▶ _Try it_: Look through the listing below and work out how many of its lines hold the word "begin". Give only the number.

Top of Extracted material

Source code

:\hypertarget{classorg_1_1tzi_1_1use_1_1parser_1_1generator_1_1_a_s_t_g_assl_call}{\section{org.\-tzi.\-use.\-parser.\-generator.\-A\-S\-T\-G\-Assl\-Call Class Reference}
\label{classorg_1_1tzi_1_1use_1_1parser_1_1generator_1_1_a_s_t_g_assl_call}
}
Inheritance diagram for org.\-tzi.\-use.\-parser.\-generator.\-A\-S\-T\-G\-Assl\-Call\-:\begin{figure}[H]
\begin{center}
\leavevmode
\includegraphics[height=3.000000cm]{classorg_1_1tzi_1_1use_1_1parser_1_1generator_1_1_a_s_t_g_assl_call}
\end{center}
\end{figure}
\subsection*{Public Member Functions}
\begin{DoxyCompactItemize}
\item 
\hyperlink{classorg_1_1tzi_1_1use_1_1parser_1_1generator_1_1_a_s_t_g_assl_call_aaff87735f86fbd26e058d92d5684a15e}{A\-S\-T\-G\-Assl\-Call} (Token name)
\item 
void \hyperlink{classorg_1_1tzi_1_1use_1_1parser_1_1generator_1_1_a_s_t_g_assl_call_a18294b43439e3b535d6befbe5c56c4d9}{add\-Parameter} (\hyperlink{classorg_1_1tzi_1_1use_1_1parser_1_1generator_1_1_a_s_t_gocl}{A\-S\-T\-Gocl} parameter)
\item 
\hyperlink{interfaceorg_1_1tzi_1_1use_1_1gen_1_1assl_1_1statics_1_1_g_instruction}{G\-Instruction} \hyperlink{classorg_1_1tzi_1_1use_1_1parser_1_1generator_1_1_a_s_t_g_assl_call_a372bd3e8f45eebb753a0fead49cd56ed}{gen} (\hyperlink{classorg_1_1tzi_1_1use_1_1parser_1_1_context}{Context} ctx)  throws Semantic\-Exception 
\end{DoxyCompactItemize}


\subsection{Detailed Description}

Bottom of Extracted material
Top of Extracted material

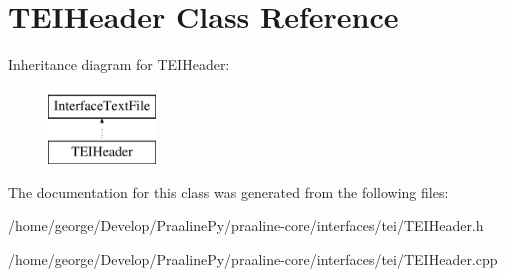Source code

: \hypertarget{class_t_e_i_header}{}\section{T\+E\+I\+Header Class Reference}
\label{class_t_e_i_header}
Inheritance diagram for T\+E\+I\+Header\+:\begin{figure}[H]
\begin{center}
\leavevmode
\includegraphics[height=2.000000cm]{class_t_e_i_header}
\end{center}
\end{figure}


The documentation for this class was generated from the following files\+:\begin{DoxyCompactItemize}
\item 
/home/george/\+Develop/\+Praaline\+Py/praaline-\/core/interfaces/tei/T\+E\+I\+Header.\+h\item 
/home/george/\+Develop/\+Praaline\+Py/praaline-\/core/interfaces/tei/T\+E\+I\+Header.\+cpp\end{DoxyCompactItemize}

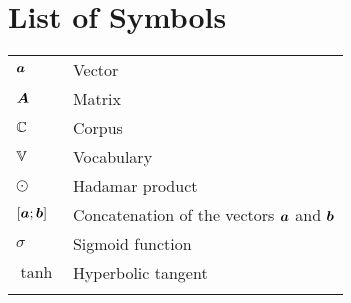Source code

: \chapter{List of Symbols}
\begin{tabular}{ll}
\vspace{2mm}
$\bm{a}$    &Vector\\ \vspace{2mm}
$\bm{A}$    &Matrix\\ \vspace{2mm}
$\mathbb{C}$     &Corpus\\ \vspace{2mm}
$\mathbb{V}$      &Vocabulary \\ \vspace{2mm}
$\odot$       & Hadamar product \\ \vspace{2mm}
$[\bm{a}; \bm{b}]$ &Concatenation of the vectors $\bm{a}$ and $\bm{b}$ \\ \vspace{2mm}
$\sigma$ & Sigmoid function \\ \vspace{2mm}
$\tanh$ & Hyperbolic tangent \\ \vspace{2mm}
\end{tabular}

Bottom of Extracted material

▶ _Output_: 7